Кто может угрожать одинокому путнику в окрестностях летней резиденции царей?  Заговорщики, о которых доносят императору соглядатаи, строят свои республиканские козни в столице и по гарнизонам на юге. Увы, некоторые из господ офицеров, заразившись французским либерализмом,  почувствовали вкус к представительным учреждениям, переняли образ мыслей республиканцев. Прихлопнуть сразу всех, что ли? Рука не поднимается: утомила жизнь. Притом, есть Аракчеев – исполнит.

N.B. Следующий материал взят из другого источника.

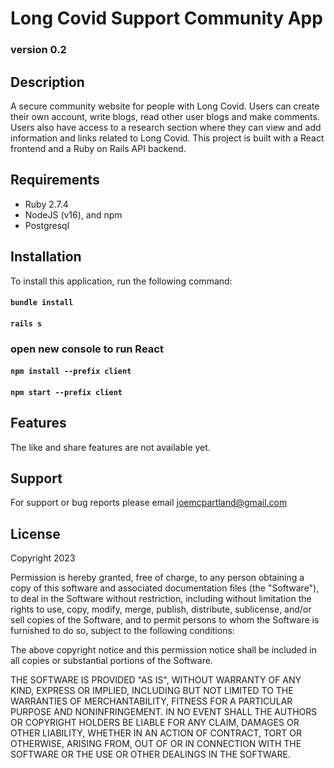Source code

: # Long Covid Support Community App
### version 0.2

## Description
A secure community website for people with Long Covid. Users can create their own account, write blogs, read other user blogs and make comments. Users also have access to a research section where they can view and add information and links related to Long Covid. This project is built with a React frontend and a Ruby on Rails API backend. 


## Requirements
- Ruby 2.7.4
- NodeJS (v16), and npm
- Postgresql

## Installation
To install this application, run the following command:

#### `bundle install`
#### `rails s`


###  open new console to run React

#### `npm install --prefix client`
#### `npm start --prefix client`


## Features
The like and share features are not available yet.

## Support
For support or bug reports please email joemcpartland@gmail.com

## License
Copyright 2023

Permission is hereby granted, free of charge, to any person obtaining a copy of this software and associated documentation files (the "Software"), to deal in the Software without restriction, including without limitation the rights to use, copy, modify, merge, publish, distribute, sublicense, and/or sell copies of the Software, and to permit persons to whom the Software is furnished to do so, subject to the following conditions:

The above copyright notice and this permission notice shall be included in all copies or substantial portions of the Software.

THE SOFTWARE IS PROVIDED "AS IS", WITHOUT WARRANTY OF ANY KIND, EXPRESS OR IMPLIED, INCLUDING BUT NOT LIMITED TO THE WARRANTIES OF MERCHANTABILITY, FITNESS FOR A PARTICULAR PURPOSE AND NONINFRINGEMENT. IN NO EVENT SHALL THE AUTHORS OR COPYRIGHT HOLDERS BE LIABLE FOR ANY CLAIM, DAMAGES OR OTHER LIABILITY, WHETHER IN AN ACTION OF CONTRACT, TORT OR OTHERWISE, ARISING FROM, OUT OF OR IN CONNECTION WITH THE SOFTWARE OR THE USE OR OTHER DEALINGS IN THE SOFTWARE.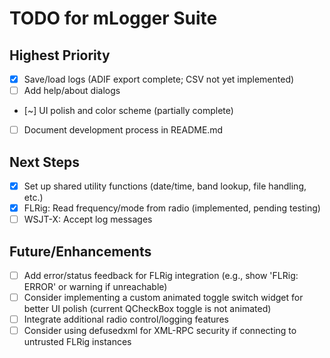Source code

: # TODO for mLogger Suite

## Highest Priority
- [x] Save/load logs (ADIF export complete; CSV not yet implemented)
- [ ] Add help/about dialogs
- [~] UI polish and color scheme (partially complete)
- [ ] Document development process in README.md

## Next Steps
- [x] Set up shared utility functions (date/time, band lookup, file handling, etc.)
- [x] FLRig: Read frequency/mode from radio (implemented, pending testing)
- [ ] WSJT-X: Accept log messages

## Future/Enhancements
- [ ] Add error/status feedback for FLRig integration (e.g., show 'FLRig: ERROR' or warning if unreachable)
- [ ] Consider implementing a custom animated toggle switch widget for better UI polish (current QCheckBox toggle is not animated)
- [ ] Integrate additional radio control/logging features
- [ ] Consider using defusedxml for XML-RPC security if connecting to untrusted FLRig instances
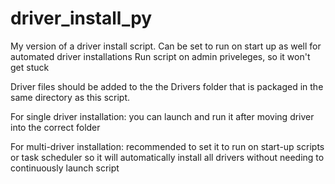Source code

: # driver_install_py
My version of a driver install script. Can be set to run on start up as well for automated driver installations
Run script on admin priveleges, so it won't get stuck

Driver files should be added to the the Drivers folder that is packaged in the same directory as this script.

For single driver installation: you can launch and run it after moving driver into the correct folder

For multi-driver installation: recommended to set it to run on start-up scripts or task scheduler 
so it will automatically install all drivers without needing to continuously launch script 
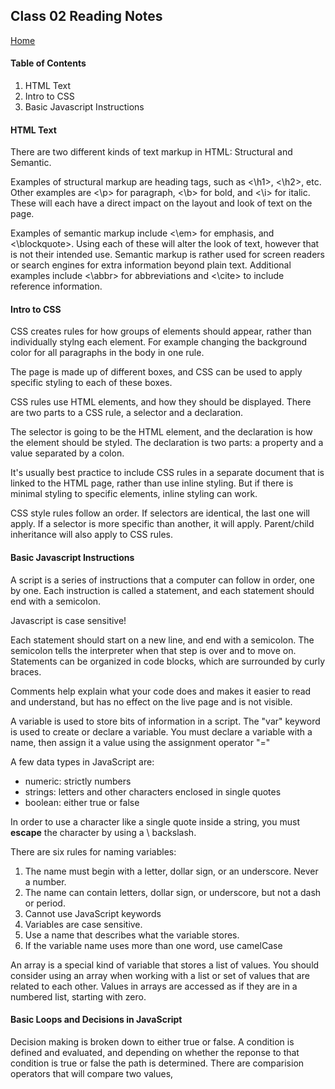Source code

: ## Class 02 Reading Notes
[Home](https://tjohnson986.github.io/reading-notes/)

#### Table of Contents
1. HTML Text
1. Intro to CSS
1. Basic Javascript Instructions

#### HTML Text
There are two different kinds of text markup in HTML: Structural and Semantic. 

Examples of structural markup are heading tags, such as <\h1>, <\h2>, etc. Other examples are <\p> for paragraph, <\b> for bold, and <\i> for italic. These will each have a direct impact on the layout and look of text on the page. 

Examples of semantic markup include <\em> for emphasis, and <\blockquote>. Using each of these will alter the look of text, however that is not their intended use. Semantic markup is rather used for screen readers or search engines for extra information beyond plain text. Additional examples include <\abbr> for abbreviations and <\cite> to include reference information. 


#### Intro to CSS
CSS creates rules for how groups of elements should appear, rather than individually stylng each element. For example changing the background color for all paragraphs in the body in one rule. 

The page is made up of different boxes, and CSS can be used to apply specific styling to each of these boxes. 

CSS rules use HTML elements, and how they should be displayed. There are two parts to a CSS rule, a selector and a declaration. 

The selector is going to be the HTML element, and the declaration is how the element should be styled. The declaration is two parts: a property and a value separated by a colon. 

It's usually best practice to include CSS rules in a separate document that is linked to the HTML page, rather than use inline styling. But if there is minimal styling to specific elements, inline styling can work. 

CSS style rules follow an order. If selectors are identical, the last one will apply. If a selector is more specific than another, it will apply. Parent/child inheritance will also apply to CSS rules. 


#### Basic Javascript Instructions
A script is a series of instructions that a computer can follow in order, one by one. Each instruction is called a statement, and each statement should end with a semicolon. 

Javascript is case sensitive!

Each statement should start on a new line, and end with a semicolon. The semicolon tells the interpreter when that step is over and to move on. Statements can be organized in code blocks, which are surrounded by curly braces. 

Comments help explain what your code does and makes it easier to read and understand, but has no effect on the live page and is not visible. 

A variable is used to store bits of information in a script. The "var" keyword is used to create or declare a variable. You must declare a variable with a name, then assign it a value using the assignment operator "="

A few data types in JavaScript are:
- numeric: strictly numbers
- strings: letters and other characters enclosed in single quotes
- boolean: either true or false

In order to use a character like a single quote inside a string, you must **escape** the character by using a \ backslash. 

There are six rules for naming variables: 
1. The name must begin with a letter, dollar sign, or an underscore. Never a number. 
1. The name can contain letters, dollar sign, or underscore, but not a dash or period. 
1. Cannot use JavaScript keywords
1. Variables are case sensitive.
1. Use a name that describes what the variable stores.
1. If the variable name uses more than one word, use camelCase

An array is a special kind of variable that stores a list of values. You should consider using an array when working with a list or set of values that are related to each other. Values in arrays are accessed as if they are in a numbered list, starting with zero.

#### Basic Loops and Decisions in JavaScript
Decision making is broken down to either true or false. A condition is defined and evaluated, and depending on whether the reponse to that condition is true or false the path is determined. There are comparision operators that will compare two values, 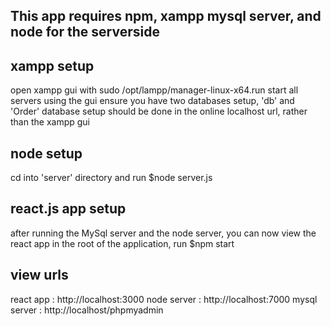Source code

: ## This app requires npm, xampp mysql server, and node for the serverside

## xampp setup

open xampp gui with sudo /opt/lampp/manager-linux-x64.run
start all servers using the gui
ensure you have two databases setup, 'db' and 'Order'
database setup should be done in the online localhost url, rather than the xampp gui

## node setup

cd into 'server' directory and run $node server.js

## react.js app setup

after running the MySql server and the node server, you can now view the react app
in the root of the application, run $npm start

## view urls

react app : http://localhost:3000
node server : http://localhost:7000
mysql server : http://localhost/phpmyadmin
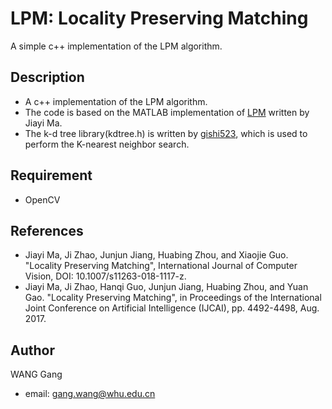 # LPM: Locality Preserving Matching

A simple c++ implementation of the LPM algorithm. 

## Description

- A c++ implementation of the LPM algorithm.
- The code is based on the MATLAB implementation of [LPM](https://github.com/jiayi-ma/LPM) written by Jiayi Ma. 
- The k-d tree library(kdtree.h) is written by  [gishi523](https://github.com/gishi523/kd-tree), which is used to perform the K-nearest neighbor search.

## Requirement

- OpenCV

## References

- Jiayi Ma, Ji Zhao, Junjun Jiang, Huabing Zhou, and Xiaojie Guo. "Locality Preserving Matching", International Journal of Computer Vision, DOI: 10.1007/s11263-018-1117-z.
- Jiayi Ma, Ji Zhao, Hanqi Guo, Junjun Jiang, Huabing Zhou, and Yuan Gao. "Locality Preserving Matching", in Proceedings of the International Joint Conference on Artificial Intelligence (IJCAI), pp. 4492-4498, Aug. 2017.

## Author

WANG Gang  

- email: gang.wang@whu.edu.cn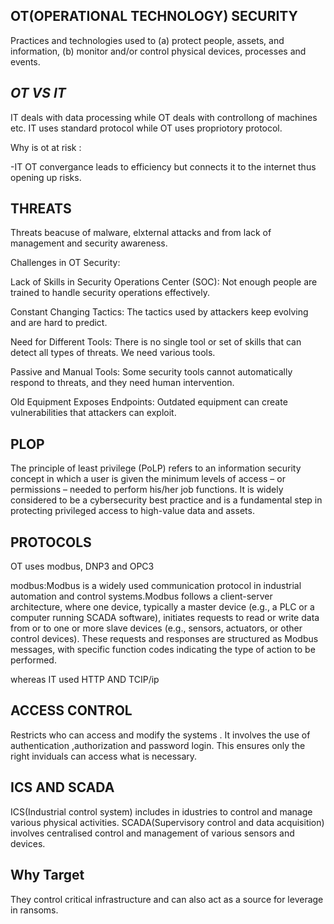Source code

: **OT(OPERATIONAL TECHNOLOGY) SECURITY**
---

Practices and technologies used to (a) protect people, assets, and information, (b) monitor and/or control physical devices, processes and events.

***OT VS IT***
---

IT deals with data processing while OT deals with controllong of machines etc.
IT uses standard protocol while OT uses propriotory protocol.

Why is ot at risk :

-IT OT convergance leads to efficiency but connects it to the internet thus opening up risks.

**THREATS**
---

Threats beacuse of malware, elxternal attacks and from lack of management and security awareness.


Challenges in OT Security:

 Lack of Skills in Security Operations Center (SOC): Not enough people are trained to handle security operations effectively.

 Constant Changing Tactics: The tactics used by attackers keep evolving and are hard to predict.
 
 Need for Different Tools: There is no single tool or set of skills that can detect all types of threats. We need various tools.

 Passive and Manual Tools: Some security tools cannot automatically respond to threats, and they need human intervention.

 Old Equipment Exposes Endpoints: Outdated equipment can create vulnerabilities that attackers can exploit.
    
  **PLOP**
  ---
The principle of least privilege (PoLP) refers to an information security concept in which a user is given the minimum levels of access – or permissions – needed to perform his/her job functions. It is widely considered to be a cybersecurity best practice and is a fundamental step in protecting privileged access to high-value data and assets. 

 **PROTOCOLS**
 ---
 
 OT uses modbus, DNP3 and OPC3
 
 modbus:Modbus is a widely used communication protocol in industrial automation and control systems.Modbus follows a client-server architecture, where one device, typically a master device (e.g., a PLC or a computer running SCADA software), initiates requests to read or write data from or to one or more slave devices (e.g., sensors, actuators, or other control devices). These requests and responses are structured as Modbus messages, with specific function codes indicating the type of action to be performed.
 
 whereas IT used HTTP AND TCIP/ip
 
 **ACCESS CONTROL**
 ---
 Restricts who can access and modify the systems . It involves the use of authentication ,authorization and password login.
 This ensures only the right inviduals can access what is necessary.

 
 **ICS AND SCADA**
 ---
 ICS(Industrial control system) includes in idustries to control and manage various physical activities.
 SCADA(Supervisory control and data acquisition) involves centralised control and management of various sensors and devices.
 
 **Why Target**
 ---
 They control critical infrastructure and can also act as a source for leverage in ransoms.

Александр понимал, что, рассуждая таким образом, он лукавит. Причина его бездействия  в отношении  злоумышленников в ином.  Когда все потусторонние силы ополчались против него, будто вставал из гроба отец и ходил по пятам за сыном. Александр никогда не оправдывал себя:  он – отцеубийца. Эта мысль отравляла его не только во дни поражений и неудач, но и на вершинах успеха. Затрудняла каждый его шаг, окрашивала чёрным самые чистые, благородные помыслы. Так может быть заговор, созревающий среди его офицеров, участников заграничного похода,  и есть грозный знак Провидения. Если он, Александр, не остановил заговорщиков тогда, в 1801 году, то какое у него право пресекать действия других злоумышленников сейчас? Не лучше ли смиренно ждать  решения Высших Сил?  Он мечется в дорожной карете по России, будто  убегает от себя. Забравшись в глушь, не может усидеть на месте. Он не желает никакой охраны, даже адъютанту, князю Волконскому, не позволяет сопровождать себя.

 

С этими мыслями  спаситель Европы  вышел   на пересечение просек с крестом из бурого гранита. И замедлил шаг.  Вновь на пути царя оказался человек в боливаре.  Вчера и позавчера, в  разных местах этого редкого, с полянами, леса,  незнакомец издали кланялся и уходил в сторону. Александр отвечал наклоном головы и продолжал свой путь, не оглядываясь. Сегодня третья встреча. На случайность это не похоже, ведь он, государь, никогда не повторяет свой маршрут. Значит, за ним следят от самого дворца. От этой мысли похолодело в сердце. Привычным усилием воли Александр  справился с собой и свернул в боковую просеку. Но не выдержал, оглянулся. Незнакомец шёл за ним, сокращая расстояние.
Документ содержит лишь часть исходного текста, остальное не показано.